During interview with Chief Nursing Officer F on 5/8/18 at 10:15 AM, F verified that there were "no written notes to confirm that the nursing staff called the attending physician" when patient changes or patient representative's concerns were voiced. There was no documentation to confirm how Hospitalist E was notified to come and evaluate Patient #1.

CONTENT OF RECORD

Tag No.: A0449

Based on record review and interview, the hospital failed to ensure that patient's medical records described significant changes in the patient's condition, in 1 of 5 in-patient records (Patient #1). This occurred in a total sample of 21 patients.

Findings include:

Record review of hospital policy, "Number 2131, last reviewed 7/12/2016" revealed under "4.5.b - Pertinent progress notes must be entered at time of the observation and must be sufficient to permit continuity of care and /transfer of the patient. Final responsibility for an accurate description in the medical record of the patient's progress rests with the attending physician".

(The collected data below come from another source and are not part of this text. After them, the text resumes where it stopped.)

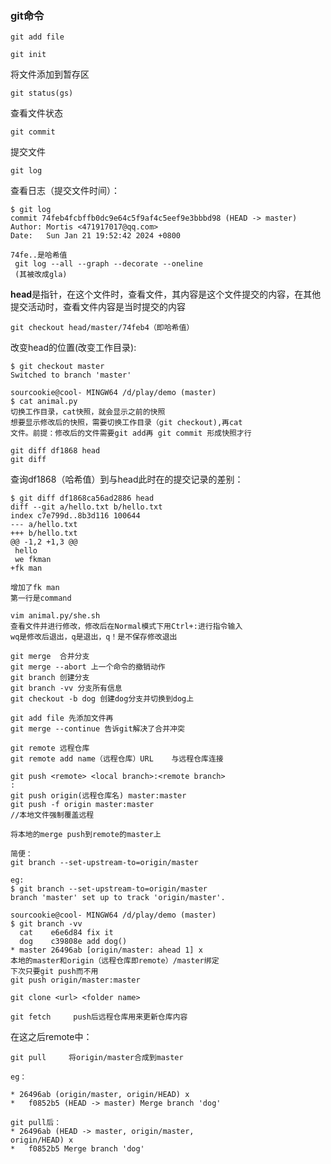 ### git命令

```shell
git add file
```

```
git init
```

将文件添加到暂存区



```shell
git status(gs)
```

查看文件状态



```shell
git commit
```

提交文件



```shell
git log
```

查看日志（提交文件时间）：

```shell
$ git log
commit 74feb4fcbffb0dc9e64c5f9af4c5eef9e3bbbd98 (HEAD -> master)
Author: Mortis <471917017@qq.com>
Date:   Sun Jan 21 19:52:42 2024 +0800

74fe..是哈希值
 git log --all --graph --decorate --oneline
 (其被改成gla)
```

**head**是指针，在这个文件时，查看文件，其内容是这个文件提交的内容，在其他提交活动时，查看文件内容是当时提交的内容



```shell
git checkout head/master/74feb4（即哈希值）
```

改变head的位置(改变工作目录):

```
$ git checkout master
Switched to branch 'master'

sourcookie@cool- MINGW64 /d/play/demo (master)
$ cat animal.py
切换工作目录，cat快照，就会显示之前的快照
想要显示修改后的快照，需要切换工作目录（git checkout),再cat
文件。前提：修改后的文件需要git add再 git commit 形成快照才行
```





```shell
git diff df1868 head
git diff
```

查询df1868（哈希值）到与head此时在的提交记录的差别：

```shell
$ git diff df1868ca56ad2886 head
diff --git a/hello.txt b/hello.txt
index c7e799d..8b3d116 100644
--- a/hello.txt
+++ b/hello.txt
@@ -1,2 +1,3 @@
 hello
 we fkman
+fk man

增加了fk man
第一行是command
```





```
vim animal.py/she.sh
查看文件并进行修改，修改后在Normal模式下用Ctrl+:进行指令输入
wq是修改后退出，q是退出，q！是不保存修改退出  

```





```
git merge  合并分支
git merge --abort 上一个命令的撤销动作
git branch 创建分支
git branch -vv 分支所有信息
git checkout -b dog 创建dog分支并切换到dog上
```

```
git add file 先添加文件再
git merge --continue 告诉git解决了合并冲突
```





```
git remote 远程仓库
git remote add name（远程仓库）URL    与远程仓库连接
```





```
git push <remote> <local branch>:<remote branch>
:
git push origin(远程仓库名) master:master
git push -f origin master:master
//本地文件强制覆盖远程

将本地的merge push到remote的master上

简便：
git branch --set-upstream-to=origin/master

eg:
$ git branch --set-upstream-to=origin/master
branch 'master' set up to track 'origin/master'.

sourcookie@cool- MINGW64 /d/play/demo (master)
$ git branch -vv
  cat    e6e6d84 fix it
  dog    c39808e add dog()
* master 26496ab [origin/master: ahead 1] x
本地的master和origin（远程仓库即remote）/master绑定
下次只要git push而不用
git push origin/master:master
```



```
git clone <url> <folder name>
```



```
git fetch     push后远程仓库用来更新仓库内容
```

在这之后remote中：

```
git pull     将origin/master合成到master

eg：

* 26496ab (origin/master, origin/HEAD) x
*   f0852b5 (HEAD -> master) Merge branch 'dog'

git pull后：
* 26496ab (HEAD -> master, origin/master,
origin/HEAD) x
*   f0852b5 Merge branch 'dog'
```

Record review on 5/8/18 at 12:10 PM of the "Customer Relations, Unique ID: PR37380" form revealed that Patient #1's representative filed a grievance on 3/3/18 regarding Patient #1's care during a 2/27/18 through 3/9/18 hospital stay, covering the following areas: "delay in treatment, inadequate care, treatment issues. Review of documentation written by Nursing Director A on 3/3/18 revealed Patient #1's representative told the 1st floor medical-surgical nursing staff that Patient #1 had a change in condition based on behavior changes and headache pain and requested nursing staff inform the attending physician for a medical evaluation.

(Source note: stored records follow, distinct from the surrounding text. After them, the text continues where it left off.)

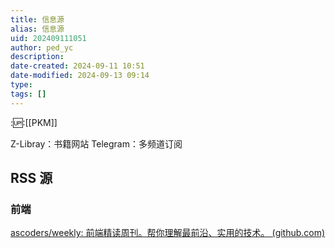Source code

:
 ```yaml
---
title: 信息源
alias: 信息源
uid: 202409111051
author: ped_yc
description: 
date-created: 2024-09-11 10:51
date-modified: 2024-09-13 09:14
type: 
tags: []
---
```


::up::[[PKM]]

Z-Libray：书籍网站
Telegram：多频道订阅

## RSS 源

### 前端

[ascoders/weekly: 前端精读周刊。帮你理解最前沿、实用的技术。 (github.com)](https://github.com/ascoders/weekly)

Record review of the "Default Flowsheet Data (2/27/18 at 12 AM -3/2/18 at 11:59 PM) at 5/8/18 at 1 PM revealed on 2/28/28 at 10:52 AM, RN D documented a change from previous pain status under the dementia pain assessment noting the patient was "moaning and groaning" with a "tense, distressed, fidgeting" posture, which was documented as still continuing at the 3:20 PM nursing assessment while Patient #1's family was present.

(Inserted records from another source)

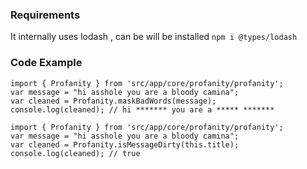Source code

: ### Requirements
 It internally uses lodash , can be will be installed ``npm i @types/lodash``
 
### Code Example
 
``` 
import { Profanity } from 'src/app/core/profanity/profanity';
var message = "hi asshole you are a bloody camina";
var cleaned = Profanity.maskBadWords(message);
console.log(cleaned); // hi ******* you are a ***** *******
```

 
```
import { Profanity } from 'src/app/core/profanity/profanity';
var message = "hi asshole you are a bloody camina";
var cleaned = Profanity.isMessageDirty(this.title);
console.log(cleaned); // true
```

Record review of nursing documentation on 2/28/18 from 10:52 AM through 4:40 PM revealed no documented evidence that any nursing staff responded to Patient #1's representative's concerns or documented any attempts to reach attending physician to report potential significant changes.

During interview with Chief Nursing Officer F on 5/8/18 at 10:15 AM, F verified that there were "no written notes to confirm that the nursing staff called the attending physician" when patient changes or documented patient representative's concerns when voiced. There is no documentation to confirm how Hospitalist E was notified to come and evaluate Patient #1.

INFECTION CONTROL PROGRAM

Tag No.: A0749

Based on observation and interview, the hospital failed to follow aseptic infection control techniques in 2 of 2 hospital nursing service areas observed (medication pass and hemodialysis services). This occurred in 2 of 2 patients observed (Patient #'s 12 and 13) for nursing services practices in a total sample of 21 patients.

Findings include:

1) Observations on 5/9/18 9:47 AM of medication administration to Patient #12 in Room 109 revealed that RN (Registered Nurse) G did not wipe the table surface of the COW (computer on wheels) used to prepare Patient #12's medication which was being stored in patient's room. RN G failed to hand wash, after using the computer's name-band scanning device which was stored at the back of the computer, before putting on clean gloves used to administer medications.

During interview with Chief Nursing Officer F on 5/9/18 at 3 PM, F verified "nurses are suppose to use aseptic technique, hand wash between glove change and use clean surfaces to prepare meds".

2) Observations on 5/9/18 of RN H performing discontinuation of dialysis by fistula on Patient #13 in Room 105 revealed patient's room signage for contact isolation precautions. RN H failed to place a clean drape under the left arm before removing dialysis venipuncture needles and holding venipuncture sites individually until bleeding was stopped. RN H failed to use aseptic technique to remove vascular access needles and provide hemostasis (stop bleeding) on a clean surface.

During interview with Magnet Program Manager I on 5/9/18 at 2:45 PM, I verified "the removal of dialysis needles was a clean process and required a clean surface".